Rosenbaum e impegnato nel "social design" su vari fronti, puntando al miglioramento delle vite di popolazioni non agiatissime. One Laptop per Child é, ad esempio, il progetto in larga scala che mira a dotare ogni bambino povero di un computer portatile.

La sua é una nuova generazione di designers; quella di coloro che focalizzano la loro attenzione nel creare qualcosa di utile e durevole, piuttosto che l'ennesima lampada o maniglia figa.

Il loro obiettivo e rendere il mondo migliore e contribuire a frenare la crisi economica e il divario tra ricchi e poveri, tra sani e malati, tra giovani e anziani.
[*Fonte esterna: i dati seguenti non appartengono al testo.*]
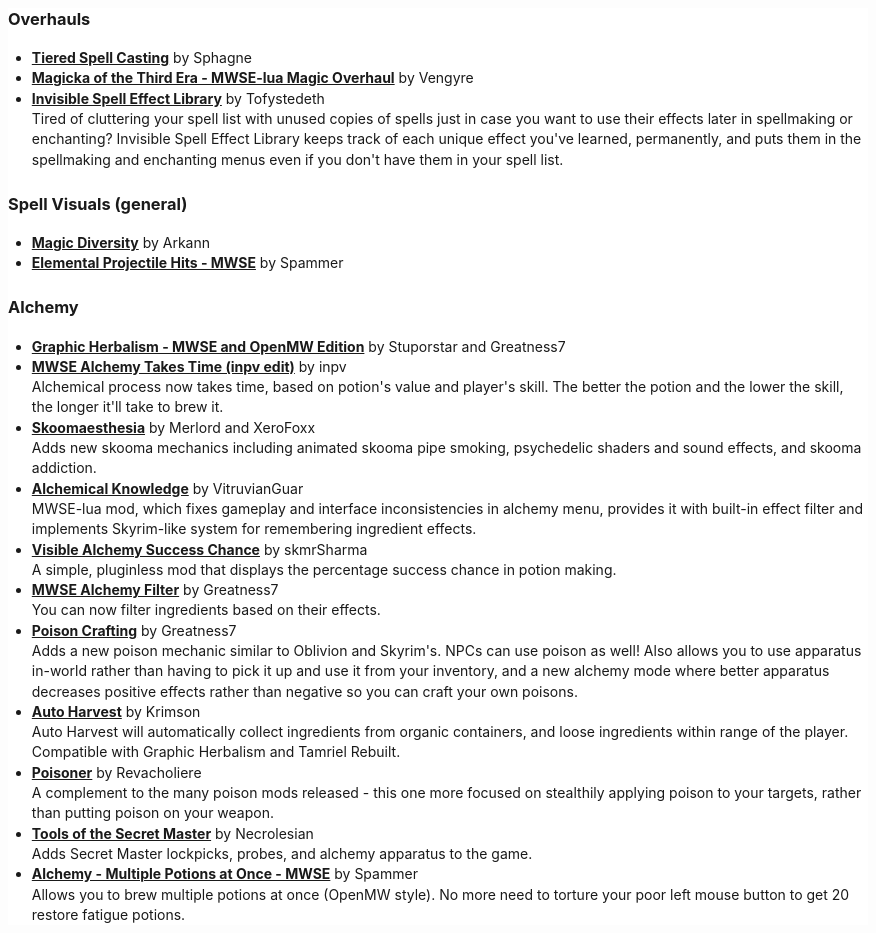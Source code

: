 ### Overhauls
* [**Tiered Spell Casting**](https://www.nexusmods.com/morrowind/mods/51604) by Sphagne  
* [**Magicka of the Third Era - MWSE-lua Magic Overhaul**](https://www.nexusmods.com/morrowind/mods/51636) by Vengyre  
* [**Invisible Spell Effect Library**](https://www.nexusmods.com/morrowind/mods/51650) by Tofystedeth  
Tired of cluttering your spell list with unused copies of spells just in case you want to use their effects later in spellmaking or enchanting? Invisible Spell Effect Library keeps track of each unique effect you've learned, permanently, and puts them in the spellmaking and enchanting menus even if you don't have them in your spell list.  

### Spell Visuals (general)
* [**Magic Diversity**](https://www.nexusmods.com/morrowind/mods/43380) by Arkann  
* [**Elemental Projectile Hits - MWSE**](https://www.nexusmods.com/morrowind/mods/51149) by Spammer  

### Alchemy
* [**Graphic Herbalism - MWSE and OpenMW Edition**](https://www.nexusmods.com/morrowind/mods/46599) by Stuporstar and Greatness7  
* [**MWSE Alchemy Takes Time (inpv edit)**](https://www.nexusmods.com/morrowind/mods/50446) by inpv  
Alchemical process now takes time, based on potion's value and player's skill. The better the potion and the lower the skill, the longer it'll take to brew it.  
* [**Skoomaesthesia**](https://www.nexusmods.com/morrowind/mods/49920) by Merlord and XeroFoxx  
Adds new skooma mechanics including animated skooma pipe smoking, psychedelic shaders and sound effects, and skooma addiction.
* [**Alchemical Knowledge**](https://www.nexusmods.com/morrowind/mods/49036) by VitruvianGuar  
MWSE-lua mod, which fixes gameplay and interface inconsistencies in alchemy menu, provides it with built-in effect filter and implements Skyrim-like system for remembering ingredient effects.
* [**Visible Alchemy Success Chance**](https://www.nexusmods.com/morrowind/mods/48608) by skmrSharma  
A simple, pluginless mod that displays the percentage success chance in potion making.
* [**MWSE Alchemy Filter**](https://www.nexusmods.com/morrowind/mods/44808) by Greatness7  
You can now filter ingredients based on their effects.  
* [**Poison Crafting**](https://www.nexusmods.com/morrowind/mods/45729) by Greatness7  
Adds a new poison mechanic similar to Oblivion and Skyrim's. NPCs can use poison as well! Also allows you to use apparatus in-world rather than having to pick it up and use it from your inventory, and a new alchemy mode where better apparatus decreases positive effects rather than negative so you can craft your own poisons.  
* [**Auto Harvest**](https://www.nexusmods.com/morrowind/mods/51159) by Krimson  
Auto Harvest will automatically collect ingredients from organic containers, and loose ingredients within range of the player.
Compatible with Graphic Herbalism and Tamriel Rebuilt.  
* [**Poisoner**](https://www.nexusmods.com/morrowind/mods/51240) by Revacholiere  
A complement to the many poison mods released - this one more focused on stealthily applying poison to your targets, rather than putting poison on your weapon.
* [**Tools of the Secret Master**](https://www.nexusmods.com/morrowind/mods/51415) by Necrolesian  
Adds Secret Master lockpicks, probes, and alchemy apparatus to the game.
* [**Alchemy - Multiple Potions at Once - MWSE**](https://www.nexusmods.com/morrowind/mods/51461) by Spammer  
Allows you to brew multiple potions at once (OpenMW style). No more need to torture your poor left mouse button to get 20 restore fatigue potions.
L'approvigionamento di acqua, l'accumulo di energia solare, la diffusione della conoscenza, la lotta alla denutrizione, la diminuzione dei crimini, l‘aumento della vegetazione la conservazione delle tradizioni sono i temi preferiti della generazione "Green".

Sì, perché i designers convenzionali sono ormai una razza pericolosa e inesorabilmente in via di estinzione.